Jeff Lawson, Twilio CEO and founder, talks to CBR about APIs and how they are shaking up the telecoms world.
The telecoms sector, like most sectors, is undergoing considerable disruption. Application programme interfaces, or APIs, could have a vital role to play in this process. Jeff Lawson of Twilio has some thoughts on where the landscape is heading.
CBR: Tell me about Twilio and its API.
Jeff: Twilio is a cloud communications platform for software developers to build, scale and operate real time communications in their software applications. The platform powers a range of communications solutions – everything from complete call centers to work scheduling applications, from mobile marketing and lead management to tools that improve security.
Twilio is migrating the 150 year old telecommunication industry from its legacy in hardware to its future in software. By virtualising the entire telecommunications infrastructure and making it available on a global basis via a simple-to-use API, we turn massive potential capex cost into an easily controlled operating expense where developers and businesses pay for only the minutes and messages they need.
CBR: How is it used by, say, Uber?
Jeff: Uber uses Twilio to connect passengers with drivers and the way the Uber app works is a great example of where we believe all communications are headed. In the future, communications between businesses and consumers will be woven into every mobile app and the communications will be contextual to what the customer is doing.
For example, when you think about using Uber, rather than picking up the phone and dialing the numbers to a cab company, you simply push a button to request a car.
If you need to call the driver of your car, you don’t need to have his number, you simply push another button to call the driver. When you get on the line, he knows exactly who you are. You’re saved from the frustration of looking for a number, calling a generic customer service line and needing to explain who you are.
Access from within the app helps to speed up customer service and improve performance – while making the customer’s life easier. Contextual communications like this is where communications is headed.
CBR: What gave you the idea to launch Twilio? What gap in the market did you see?
Jeff: Having started companies before Twilio and having been the founding CTO for Stubhub, I had first hand knowledge of how difficult it was to build a communications solution. It’s difficult because communications were based in hardware and tied to the physicality of the networks.
As a software person, it was mind-boggling to me that I couldn’t build the solution I needed. The only way to bring communications up to date was to move it into the world of software and the cloud.
What I can tell you is that developers and enterprises are tired of old-school approaches to communications – those that require difficult carrier negotiations, purchasing off-the-shelf solutions that don’t meet business needs, buying millions of dollars of hardware, and customisation that takes forever.
For businesses today, the time between identifying a business need and delivering the required IT solution to address that need will become hours and days rather than months and years. The common approach to enterprise IT involving decade-long technology lifespans are increasingly unable to meet the demands of businesses.
That’s the gap we’re closing.
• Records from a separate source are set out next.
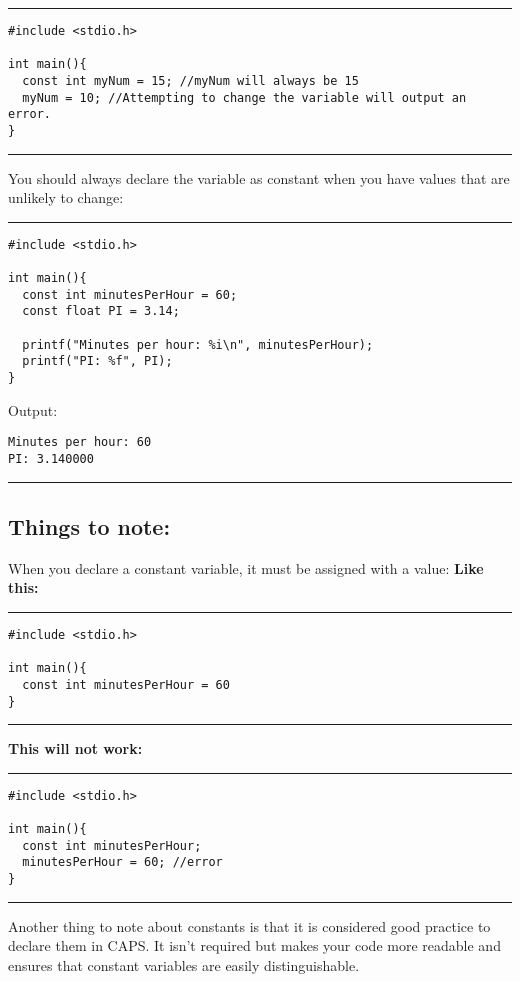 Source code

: \documentclass[a4paper]{article}
\begin{document}
\noindent\rule{\textwidth}{0.5pt}
\begin{verbatim}
#include <stdio.h>

int main(){
  const int myNum = 15; //myNum will always be 15
  myNum = 10; //Attempting to change the variable will output an error.
}
\end{verbatim}

\noindent\rule{\textwidth}{0.5pt}

You should always declare the variable as constant when you have values that are
unlikely to change:

\noindent\rule{\textwidth}{0.5pt}
\begin{verbatim}
#include <stdio.h>

int main(){
  const int minutesPerHour = 60;
  const float PI = 3.14;

  printf("Minutes per hour: %i\n", minutesPerHour);
  printf("PI: %f", PI);
}
\end{verbatim}
Output:
\begin{verbatim}
Minutes per hour: 60
PI: 3.140000
\end{verbatim}

\noindent\rule{\textwidth}{0.5pt}

\subsection{Things to note:}
\label{sec:org29d56b1}
When you declare a constant variable, it must be assigned with a value:
\textbf{Like this:}

\noindent\rule{\textwidth}{0.5pt}
\begin{verbatim}
#include <stdio.h>

int main(){
  const int minutesPerHour = 60
}
\end{verbatim}

\noindent\rule{\textwidth}{0.5pt}
\textbf{This will not work:}

\noindent\rule{\textwidth}{0.5pt}
\begin{verbatim}
#include <stdio.h>

int main(){
  const int minutesPerHour;
  minutesPerHour = 60; //error
}
\end{verbatim}

\noindent\rule{\textwidth}{0.5pt}
Another thing to note about constants is that it is considered good practice to
declare them in CAPS. It isn't required but makes your code more readable and
ensures that constant variables are easily distinguishable.
\end{document}

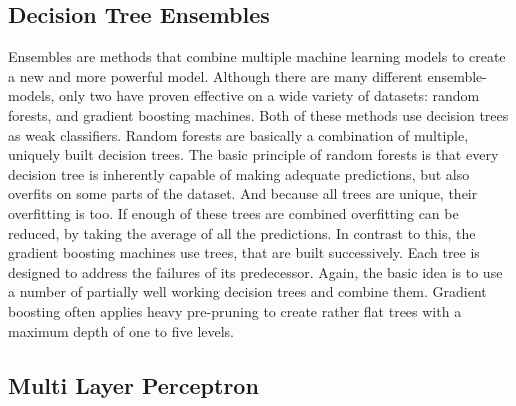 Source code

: \subsection{Decision Tree Ensembles}
Ensembles are methods that combine multiple machine learning models to create a new and more powerful model. Although there are many different ensemble-models, only two have proven effective on a wide variety of datasets: random forests, and gradient boosting machines. Both of these methods use decision trees as weak classifiers. Random forests are basically a combination of multiple, uniquely built decision trees. The basic principle of random forests is that every decision tree is inherently capable of making adequate predictions, but also overfits on some parts of the dataset. And because all trees are unique, their overfitting is too. If enough of these trees are combined overfitting can be reduced, by taking the average of all the predictions. In contrast to this, the gradient boosting machines use trees, that are built successively. Each tree is designed to address the failures of its predecessor. Again, the basic idea is to use a number of partially well working decision trees and combine them. Gradient boosting often applies heavy pre-pruning to create rather flat trees with a maximum depth of one to five levels. 
 
%
\subsection{Multi Layer Perceptron}




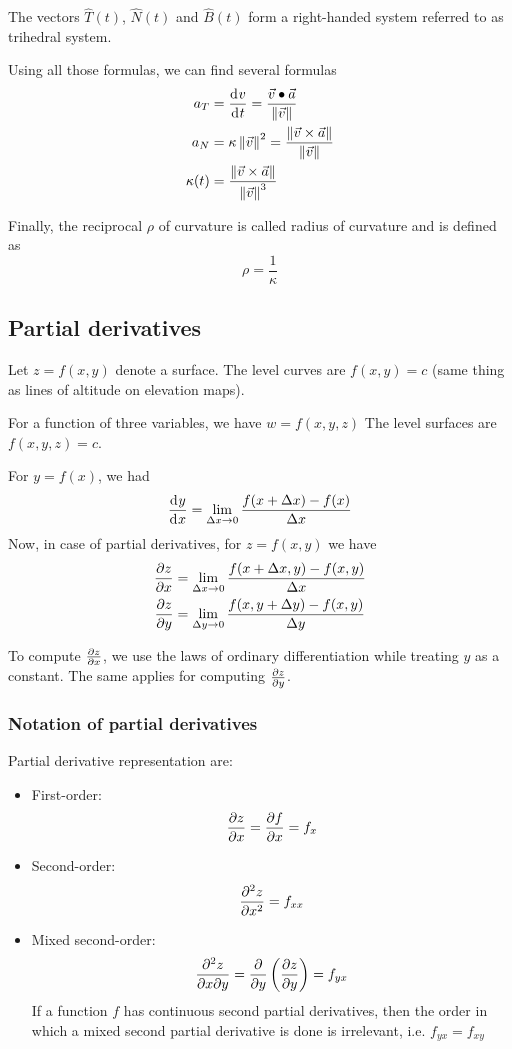 \documentclass[10pt, twocolumn]{article}
\theoremstyle{remark}
\begin{document}
The vectors \(\hat{T}(t)\), \(\hat{N}(t)\) and \(\hat{B}(t)\) form a right-handed system referred to as trihedral system.

Using all those formulas, we can find several formulas
\begin{align*}
  a_T       & = \frac{\mathrm{d}^{} v}{\mathrm{d}^{} t} = \frac{\vec{v} \bullet \vec{a}}{\left\| \vec{v} \right\|}          \\
  a_N       & = \kappa \left\| \vec{v} \right\|^2 = \frac{\left\| \vec{v} \times \vec{a} \right\|}{\left\| \vec{v} \right\|} \\
  \kappa(t) & = \frac{\left\| \vec{v} \times \vec{a} \right\|}{\left\| \vec{v} \right\|^3 }
\end{align*}

Finally, the reciprocal \(\rho\) of curvature is called radius of curvature and is defined as
\[
  \rho = \frac{1}{\kappa}
\]

\subsection{Partial derivatives}
Let \(z = f(x, y)\) denote a surface.
The level curves are \(f(x, y) = c\) (same thing as lines of altitude on elevation maps).

For a function of three variables, we have \(w = f(x, y, z)\)
The level surfaces are \(f(x, y, z) = c\).

For \(y = f(x)\), we had
\[
  \frac{\mathrm{d}^{} y}{\mathrm{d}^{} x} = \lim_{\Delta x \to 0}{\frac{f(x + \Delta x) - f(x)}{\Delta x}}
\]
Now, in case of partial derivatives, for \(z = f(x, y)\) we have
\begin{align*}
  \frac{\partial z}{\partial x} & = \lim_{\Delta x \to 0}{\frac{f(x + \Delta x, y) - f(x, y)}{\Delta x}} \\
  \frac{\partial z}{\partial y} & = \lim_{\Delta y \to 0}{\frac{f(x, y + \Delta y) - f(x, y)}{\Delta y}}
\end{align*}

To compute \(\frac{\partial z}{\partial x}\), we use the laws of ordinary differentiation while treating \(y\) as a constant.
The same applies for computing \(\frac{\partial z}{\partial y}\).

\subsubsection*{Notation of partial derivatives}
Partial derivative representation are:
\begin{itemize}
  \item First-order:
        \[
          \frac{\partial z}{\partial x} = \frac{\partial f}{\partial x} = f_x
        \]
  \item Second-order:
        \[
          \frac{\partial^{2} z}{\partial x^{2}} = f_{xx}
        \]
  \item Mixed second-order:
        \[
          \frac{\partial^2 z}{\partial x \partial y} = \frac{\partial }{\partial y} \left( \frac{\partial z}{\partial y} \right) = f_{yx}
        \]
        If a function \(f\) has continuous second partial derivatives, then the order in which a mixed second partial derivative is done is irrelevant, i.e. \(f_{yx} = f_{xy}\)
\end{itemize}
\end{document}
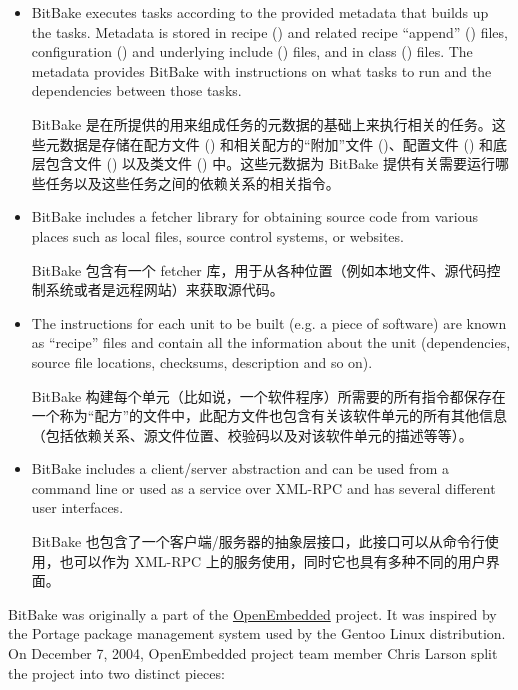 \begin{itemize}
\setlength\itemsep{1.0em}

 \item BitBake executes tasks according to the provided metadata that builds up the tasks. Metadata is stored in recipe () and related recipe ``append'' () files, configuration () and underlying include () files, and in class () files. The metadata provides BitBake with instructions on what tasks to run and the dependencies between those tasks.
 
 \medskip
 BitBake 是在所提供的用来组成任务的元数据的基础上来执行相关的任务。这些元数据是存储在配方文件 () 和相关配方的“附加”文件 ()、配置文件 () 和底层包含文件 () 以及类文件 () 中。这些元数据为 BitBake 提供有关需要运行哪些任务以及这些任务之间的依赖关系的相关指令。

 \item BitBake includes a fetcher library for obtaining source code from various places such as local files, source control systems, or websites.
 
 \medskip
 BitBake 包含有一个 fetcher 库，用于从各种位置（例如本地文件、源代码控制系统或者是远程网站）来获取源代码。

 \item The instructions for each unit to be built (e.g. a piece of software) are known as ``recipe'' files and contain all the information about the unit (dependencies, source file locations, checksums, description and so on).
 
 \medskip
 BitBake 构建每个单元（比如说，一个软件程序）所需要的所有指令都保存在一个称为``配方''的文件中，此配方文件也包含有关该软件单元的所有其他信息（包括依赖关系、源文件位置、校验码以及对该软件单元的描述等等）。

 \item BitBake includes a client/server abstraction and can be used from a command line or used as a service over XML-RPC and has several different user interfaces.
 
 \medskip
 BitBake 也包含了一个客户端/服务器的抽象层接口，此接口可以从命令行使用，也可以作为 XML-RPC 上的服务使用，同时它也具有多种不同的用户界面。

\end{itemize}


BitBake was originally a part of the \href{https://www.openembedded.org/}{OpenEmbedded} project. It was inspired by the Portage package management system used by the Gentoo Linux distribution. On December 7, 2004, OpenEmbedded project team member Chris Larson split the project into two distinct pieces:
We are now fundamentally changing the way businesses build communication solutions and in doing so helping businesses create better customer experiences.
CBR: You originally come from a software background rather than telephony. How did this background affect your approach to setting up Twilio?
Jeff: Each of the three early stage businesses I was involved in had the same fundamental challenge – building the right communications for our needs was practically impossible and the expense was cost prohibitive.
For example, as the first CTO of Stubhub – we needed communications to dispatch couriers to deliver event tickets in realtime. When we talked to the communications industry, they pitched solutions that cost millions of dollars, and would take 24 months to implement.
We were software people – we ship a new version every two weeks. It showed me that the legacy communications industry was operating a completely different cadence than the world of software. With Twilio, we set out to solve that with flexible, composable APIs to enable rapid development.
The key element for software developers is composability – the ability to bring together components and stitch them into an application that solves the business problem at hand. Unlike monolithic applications which aren’t flexible, APIs allow developers ultimate freedom to create.
Unlike big monolithic software applications with high upfront cost and long implementation timelines – composable APIs encourage experimentation of new use-cases with minimal up-front friction in terms of cost and ease of implementation.
Twilio provides these – and fundamentally unlocks the potential of software developers in a way that monolithic legacy applications do not.